*Source data*
******

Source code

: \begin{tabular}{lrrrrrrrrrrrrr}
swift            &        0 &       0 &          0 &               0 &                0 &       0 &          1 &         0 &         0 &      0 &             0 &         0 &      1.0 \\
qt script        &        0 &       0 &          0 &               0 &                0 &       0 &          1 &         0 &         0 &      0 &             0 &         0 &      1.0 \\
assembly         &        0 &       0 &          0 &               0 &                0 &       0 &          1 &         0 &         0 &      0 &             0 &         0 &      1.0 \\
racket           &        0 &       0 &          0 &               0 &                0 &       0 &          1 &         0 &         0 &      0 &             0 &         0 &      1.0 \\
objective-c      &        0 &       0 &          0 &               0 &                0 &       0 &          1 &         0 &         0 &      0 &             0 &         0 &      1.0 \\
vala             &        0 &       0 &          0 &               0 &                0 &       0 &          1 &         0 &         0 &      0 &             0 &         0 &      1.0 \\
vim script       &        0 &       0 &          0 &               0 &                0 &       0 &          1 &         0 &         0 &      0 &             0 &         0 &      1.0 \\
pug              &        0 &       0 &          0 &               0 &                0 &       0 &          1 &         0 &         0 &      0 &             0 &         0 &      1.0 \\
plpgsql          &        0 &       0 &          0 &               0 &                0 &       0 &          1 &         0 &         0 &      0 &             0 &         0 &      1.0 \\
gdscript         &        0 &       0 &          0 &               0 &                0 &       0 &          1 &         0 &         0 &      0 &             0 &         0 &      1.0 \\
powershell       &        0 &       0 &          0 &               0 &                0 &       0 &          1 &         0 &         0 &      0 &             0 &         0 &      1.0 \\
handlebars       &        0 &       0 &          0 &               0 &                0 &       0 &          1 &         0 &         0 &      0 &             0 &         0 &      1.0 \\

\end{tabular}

******

*What the exercise asks*
Search the entries above for the word "tabular" and copy each line where it appears.

*Task response*
: \begin{tabular}{lrrrrrrrrrrrrr}
\end{tabular}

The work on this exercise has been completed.